Study Guide

The One and Only Ivan Freedom and Confinement

By Katherine Applegate

Freedom and Confinement

I am mightier than any human, 400 pounds of pure power. (how I look.17)

Ivan knows he is bigger and more powerful than humans, yet he is helpless. Is this mental containment, physical containment, or both?

With enough time, you can get used to anything. (the loneliest gorilla in the world.100)

Is there a difference between acceptance and giving up?

They seem to find it odd, the sight of a gorilla staring at tiny human in a box.

[…] Isn't the way they stare at me […] just as strange? (tv.102-103)

Ivan lives in a box and is stared at by humans, sometimes while staring at humans on television, which is a box in its own right. Feeling a little dizzy?
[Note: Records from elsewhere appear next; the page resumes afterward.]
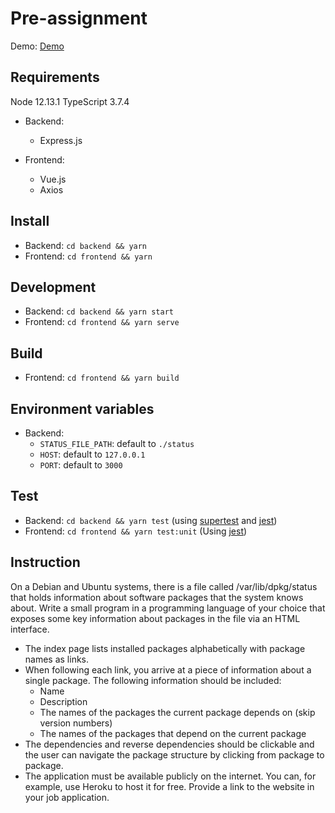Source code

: # Pre-assignment

Demo: [Demo](https://frontend.reaktor.jebetech.online/)

## Requirements

Node 12.13.1
TypeScript 3.7.4

- Backend:
  + Express.js

- Frontend:
  + Vue.js
  + Axios

## Install
- Backend: `cd backend && yarn`
- Frontend: `cd frontend && yarn`


## Development
- Backend: `cd backend && yarn start`
- Frontend: `cd frontend && yarn serve`

## Build
- Frontend: `cd frontend && yarn build`



## Environment variables
- Backend:
  + `STATUS_FILE_PATH`: default to `./status`
  + `HOST`: default to `127.0.0.1`
  + `PORT`: default to `3000`


## Test
- Backend: `cd backend && yarn test` (using [supertest](https://github.com/visionmedia/supertest) and [jest](https://github.com/facebook/jest))
- Frontend: `cd frontend && yarn test:unit` (Using [jest](https://github.com/facebook/jest))


## Instruction
On a Debian and Ubuntu systems, there is a file called /var/lib/dpkg/status that holds information about software packages that the system knows about. Write a small program in a programming language of your choice that exposes some key information about packages in the file via an HTML interface.

- The index page lists installed packages alphabetically with package names as links.
- When following each link, you arrive at a piece of information about a single package. The following information should be included:
  + Name
  + Description
  + The names of the packages the current package depends on (skip version numbers)
  + The names of the packages that depend on the current package
- The dependencies and reverse dependencies should be clickable and the user can navigate the package structure by clicking from package to package.
- The application must be available publicly on the internet. You can, for example, use Heroku to host it for free. Provide a link to the website in your job application.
Hop on over to the "Symbols" section for more on television.

If there was a he somewhere could there be a she somewhere? Or was it just the two of us in the world, trapped in our own separate boxes? (the nature show.118)

Ivan spots another gorilla on television one night, and when he does, he realizes that he is most definitely not the only gorilla on the planet. He might feel lonely inside his cage, but at least he now knows he's not alone.
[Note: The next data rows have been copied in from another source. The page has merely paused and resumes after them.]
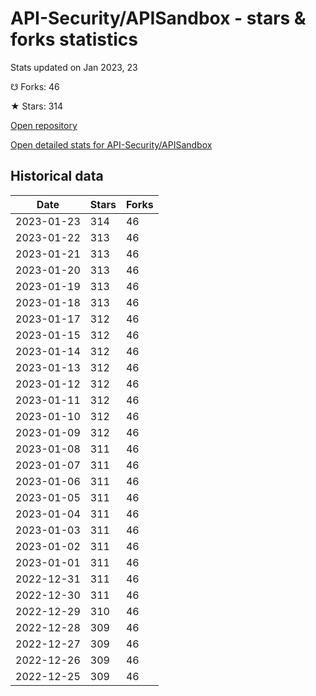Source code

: # API-Security/APISandbox - stars & forks statistics

Stats updated on Jan 2023, 23

☋ Forks: 46

★ Stars: 314

[Open repository](https://github.com/API-Security/APISandbox)

[Open detailed stats for API-Security/APISandbox](https://reviewgithub.com/rep/API-Security/APISandbox)

## Historical data
| Date | Stars | Forks |
|------|-------|-------|
| 2023-01-23 | 314 | 46 | 
| 2023-01-22 | 313 | 46 | 
| 2023-01-21 | 313 | 46 | 
| 2023-01-20 | 313 | 46 | 
| 2023-01-19 | 313 | 46 | 
| 2023-01-18 | 313 | 46 | 
| 2023-01-17 | 312 | 46 | 
| 2023-01-15 | 312 | 46 | 
| 2023-01-14 | 312 | 46 | 
| 2023-01-13 | 312 | 46 | 
| 2023-01-12 | 312 | 46 | 
| 2023-01-11 | 312 | 46 | 
| 2023-01-10 | 312 | 46 | 
| 2023-01-09 | 312 | 46 | 
| 2023-01-08 | 311 | 46 | 
| 2023-01-07 | 311 | 46 | 
| 2023-01-06 | 311 | 46 | 
| 2023-01-05 | 311 | 46 | 
| 2023-01-04 | 311 | 46 | 
| 2023-01-03 | 311 | 46 | 
| 2023-01-02 | 311 | 46 | 
| 2023-01-01 | 311 | 46 | 
| 2022-12-31 | 311 | 46 | 
| 2022-12-30 | 311 | 46 | 
| 2022-12-29 | 310 | 46 | 
| 2022-12-28 | 309 | 46 | 
| 2022-12-27 | 309 | 46 | 
| 2022-12-26 | 309 | 46 | 
| 2022-12-25 | 309 | 46 |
A bull is like a silverback, noble, contained. Calm like a cobra is calm. (stella.132)

Here we see containment being about self-control and command of personal power. It's a totally different take on the idea of freedom—you might even say, that here Ivan's identifying animals' ability to choose when they unleash their power.

Circling Stella's legs are long ago scars of the chains she wore as a youth. (stella's trunk.136)
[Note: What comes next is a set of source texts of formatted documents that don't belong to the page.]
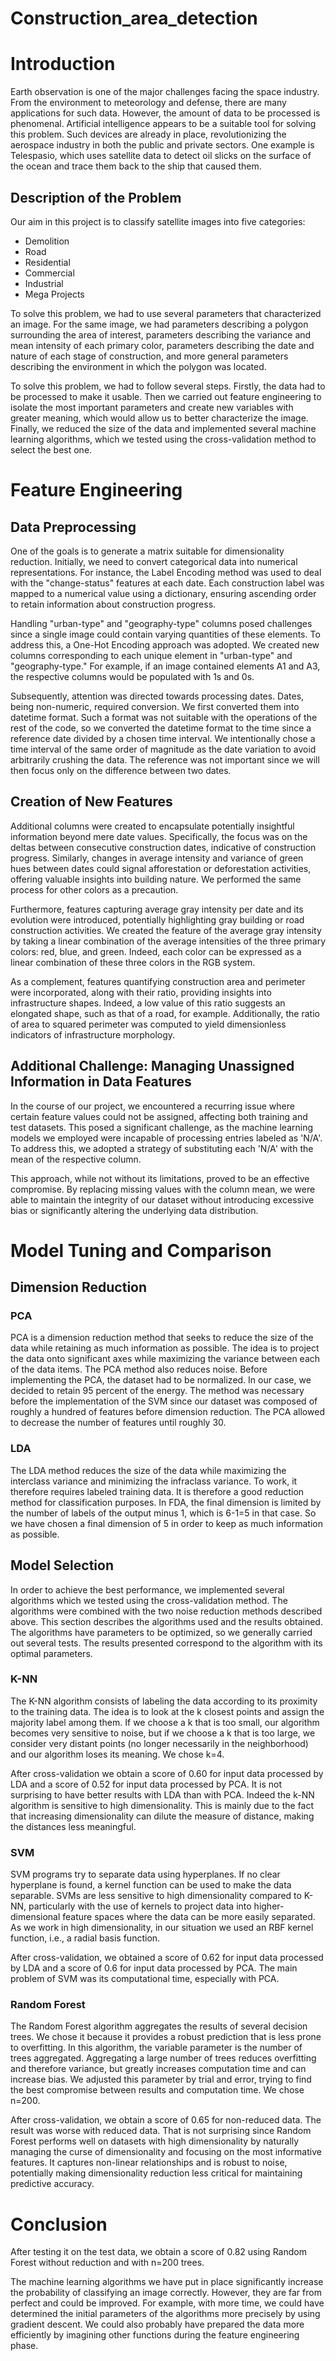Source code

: # Construction_area_detection

# Introduction
Earth observation is one of the major challenges facing the space industry. From the environment to meteorology and defense, there are many applications for such data. However, the amount of data to be processed is phenomenal. Artificial intelligence appears to be a suitable tool for solving this problem. Such devices are already in place, revolutionizing the aerospace industry in both the public and private sectors. One example is Telespasio, which uses satellite data to detect oil slicks on the surface of the ocean and trace them back to the ship that caused them.

## Description of the Problem
Our aim in this project is to classify satellite images into five categories:

- Demolition
- Road
- Residential
- Commercial
- Industrial
- Mega Projects

To solve this problem, we had to use several parameters that characterized an image. For the same image, we had parameters describing a polygon surrounding the area of interest, parameters describing the variance and mean intensity of each primary color, parameters describing the date and nature of each stage of construction, and more general parameters describing the environment in which the polygon was located.

To solve this problem, we had to follow several steps. Firstly, the data had to be processed to make it usable. Then we carried out feature engineering to isolate the most important parameters and create new variables with greater meaning, which would allow us to better characterize the image. Finally, we reduced the size of the data and implemented several machine learning algorithms, which we tested using the cross-validation method to select the best one.

# Feature Engineering

## Data Preprocessing

One of the goals is to generate a matrix suitable for dimensionality reduction. Initially, we need to convert categorical data into numerical representations. For instance, the Label Encoding method was used to deal with the "change-status" features at each date. Each construction label was mapped to a numerical value using a dictionary, ensuring ascending order to retain information about construction progress.

Handling "urban-type" and "geography-type" columns posed challenges since a single image could contain varying quantities of these elements. To address this, a One-Hot Encoding approach was adopted. We created new columns corresponding to each unique element in "urban-type" and "geography-type." For example, if an image contained elements A1 and A3, the respective columns would be populated with 1s and 0s.

Subsequently, attention was directed towards processing dates. Dates, being non-numeric, required conversion. We first converted them into datetime format. Such a format was not suitable with the operations of the rest of the code, so we converted the datetime format to the time since a reference date divided by a chosen time interval. We intentionally chose a time interval of the same order of magnitude as the date variation to avoid arbitrarily crushing the data. The reference was not important since we will then focus only on the difference between two dates.

## Creation of New Features

Additional columns were created to encapsulate potentially insightful information beyond mere date values. Specifically, the focus was on the deltas between consecutive construction dates, indicative of construction progress. Similarly, changes in average intensity and variance of green hues between dates could signal afforestation or deforestation activities, offering valuable insights into building nature. We performed the same process for other colors as a precaution.

Furthermore, features capturing average gray intensity per date and its evolution were introduced, potentially highlighting gray building or road construction activities. We created the feature of the average gray intensity by taking a linear combination of the average intensities of the three primary colors: red, blue, and green. Indeed, each color can be expressed as a linear combination of these three colors in the RGB system.

As a complement, features quantifying construction area and perimeter were incorporated, along with their ratio, providing insights into infrastructure shapes. Indeed, a low value of this ratio suggests an elongated shape, such as that of a road, for example. Additionally, the ratio of area to squared perimeter was computed to yield dimensionless indicators of infrastructure morphology.

## Additional Challenge: Managing Unassigned Information in Data Features

In the course of our project, we encountered a recurring issue where certain feature values could not be assigned, affecting both training and test datasets. This posed a significant challenge, as the machine learning models we employed were incapable of processing entries labeled as 'N/A'. To address this, we adopted a strategy of substituting each 'N/A' with the mean of the respective column.

This approach, while not without its limitations, proved to be an effective compromise. By replacing missing values with the column mean, we were able to maintain the integrity of our dataset without introducing excessive bias or significantly altering the underlying data distribution.

# Model Tuning and Comparison

## Dimension Reduction

### PCA
PCA is a dimension reduction method that seeks to reduce the size of the data while retaining as much information as possible. The idea is to project the data onto significant axes while maximizing the variance between each of the data items. The PCA method also reduces noise. Before implementing the PCA, the dataset had to be normalized. In our case, we decided to retain 95 percent of the energy. The method was necessary before the implementation of the SVM since our dataset was composed of roughly a hundred of features before dimension reduction. The PCA allowed to decrease the number of features until roughly 30.

### LDA
The LDA method reduces the size of the data while maximizing the interclass variance and minimizing the infraclass variance. To work, it therefore requires labeled training data. It is therefore a good reduction method for classification purposes. In FDA, the final dimension is limited by the number of labels of the output minus 1, which is 6-1=5 in that case. So we have chosen a final dimension of 5 in order to keep as much information as possible.

## Model Selection
In order to achieve the best performance, we implemented several algorithms which we tested using the cross-validation method. The algorithms were combined with the two noise reduction methods described above. This section describes the algorithms used and the results obtained. The algorithms have parameters to be optimized, so we generally carried out several tests. The results presented correspond to the algorithm with its optimal parameters.

### K-NN
The K-NN algorithm consists of labeling the data according to its proximity to the training data. The idea is to look at the k closest points and assign the majority label among them. If we choose a k that is too small, our algorithm becomes very sensitive to noise, but if we choose a k that is too large, we consider very distant points (no longer necessarily in the neighborhood) and our algorithm loses its meaning. We chose k=4.

After cross-validation we obtain a score of 0.60 for input data processed by LDA and a score of 0.52 for input data processed by PCA. It is not surprising to have better results with LDA than with PCA. Indeed the k-NN algorithm is sensitive to high dimensionality. This is mainly due to the fact that increasing dimensionality can dilute the measure of distance, making the distances less meaningful.

### SVM
SVM programs try to separate data using hyperplanes. If no clear hyperplane is found, a kernel function can be used to make the data separable. SVMs are less sensitive to high dimensionality compared to K-NN, particularly with the use of kernels to project data into higher-dimensional feature spaces where the data can be more easily separated. As we work in high dimensionality, in our situation we used an RBF kernel function, i.e., a radial basis function.

After cross-validation, we obtained a score of 0.62 for input data processed by LDA and a score of 0.6 for input data processed by PCA. The main problem of SVM was its computational time, especially with PCA.

### Random Forest
The Random Forest algorithm aggregates the results of several decision trees. We chose it because it provides a robust prediction that is less prone to overfitting. In this algorithm, the variable parameter is the number of trees aggregated. Aggregating a large number of trees reduces overfitting and therefore variance, but greatly increases computation time and can increase bias. We adjusted this parameter by trial and error, trying to find the best compromise between results and computation time. We chose n=200.

After cross-validation, we obtain a score of 0.65 for non-reduced data. The result was worse with reduced data. That is not surprising since Random Forest performs well on datasets with high dimensionality by naturally managing the curse of dimensionality and focusing on the most informative features. It captures non-linear relationships and is robust to noise, potentially making dimensionality reduction less critical for maintaining predictive accuracy.

# Conclusion
After testing it on the test data, we obtain a score of 0.82 using Random Forest without reduction and with n=200 trees.

The machine learning algorithms we have put in place significantly increase the probability of classifying an image correctly. However, they are far from perfect and could be improved. For example, with more time, we could have determined the initial parameters of the algorithms more precisely by using gradient descent. We could also probably have prepared the data more efficiently by imagining other functions during the feature engineering phase.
Stella's body bears the marks of life cooped up. She wasn't just tied, either—she was done so in a way that marred her skin permanently. Ouch.

They put us in a cramped, dark crate that smelled of urine and fear. (vine.645)

After being captured by poachers, Ivan and his sister were forced into this terrible box. It's only the start of Ivan's life being locked-up, but it's a pretty terrible start at that.

It's not the perfect place. A perfect place would not need walls. But it's the place that I need. (ad.944)

Ivan's talking about the zoo here, and importantly, he recognizes that it isn't the same as the wild. How much do you think this diminishes the freedom he finally gets by moving to the zoo from the mall?